First, both the plain language of Rule 37(c)(1) and First Circuit case law
make clear that a party may rely on belatedly disclosed expert opinion either if
there was substantial justification for the untimely disclosure or if the untimely
disclosure was harmless. See Fed. R. Civ. P. 37(c)(1); see also Poulis-Minott, 388
F.3d at 358; Lohnes, 272 F.3d at 60; Wilson v. Bradlees of New Eng., Inc., 250 F.3d
10 (1st Cir. 2001). Analysis of the merits of D’Pergo’s motion can therefore properly
end with a finding of substantial justification.

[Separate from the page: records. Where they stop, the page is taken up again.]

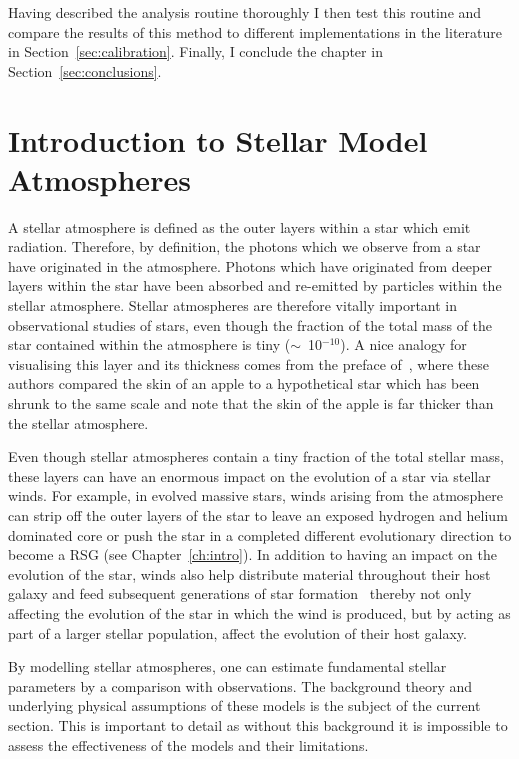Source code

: Having described the analysis routine thoroughly I then test this routine and compare the results of this method to different implementations in the literature in Section~\ref{sec:calibration}.
Finally, I conclude the chapter in Section~\ref{sec:conclusions}.

\section{Introduction to Stellar Model Atmospheres} %
\label{sec:model_atmospheres}

A stellar atmosphere is defined as the outer layers within a star which emit radiation.
Therefore, by definition, the photons which we observe from a star have originated in the atmosphere.
Photons which have originated from deeper layers within the star have been absorbed and re-emitted by particles within the stellar atmosphere.
Stellar atmospheres are therefore vitally important in observational studies of stars, even though the fraction of the total mass of the star contained within the atmosphere is tiny ($\sim$~10$^{-10}$).
A nice analogy for visualising this layer and its thickness comes from the preface of~\cite{1989isa2.book.....B}, where these authors compared the skin of an apple to a hypothetical star which has been shrunk to the same scale and note that the skin of the apple is far thicker than the stellar atmosphere.


Even though stellar atmospheres contain a tiny fraction of the total stellar mass, these layers can have an enormous impact on the evolution of a star via stellar winds.
For example, in evolved massive stars, winds arising from the atmosphere can strip off the outer layers of the star to leave an exposed hydrogen and helium dominated core or push the star in a completed different evolutionary direction to become a RSG (see Chapter~\ref{ch:intro}).
In addition to having an impact on the evolution of the star, winds also help distribute material throughout their host galaxy and feed subsequent generations of star formation~\citep[e.g.][]{2011MNRAS.417..950H,2012MNRAS.421.3522H} thereby not only affecting the evolution of the star in which the wind is produced, but by acting as part of a larger stellar population, affect the evolution of their host galaxy.

By modelling stellar atmospheres, one can estimate fundamental stellar parameters by a comparison with observations.
The background theory and underlying physical assumptions of these models is the subject of the current section.
This is important to detail as without this background it is impossible to assess the effectiveness of the models and their limitations.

Second, the court finds that the substitution of Elsner for Boughn was in any
event harmless because D’Pergo has had ample time to adjust its litigation strategy
prior to trial. D’Pergo has been on notice of the need for a new expert since April 23,
2020, and received a copy of the new report on July 15, 2020. At the same time that
Sweetwater produced the new report, Sweetwater successfully moved for a 60-day
continuance to permit D’Pergo to conduct whatever further discovery it deemed
necessary to avoid prejudice. And since that time, the parties have agreed to further
continue the trial date. D’Pergo has had sufficient time to ensure the harmlessness
of the substitution. See Samos, 194 F.3d at 305; Morel , 259 F.R.D. at 21; Downeast
Ventures, Ltd. v. Washington Cty., 450 F. Supp. 2d 106, 112 (D. Me. 2006).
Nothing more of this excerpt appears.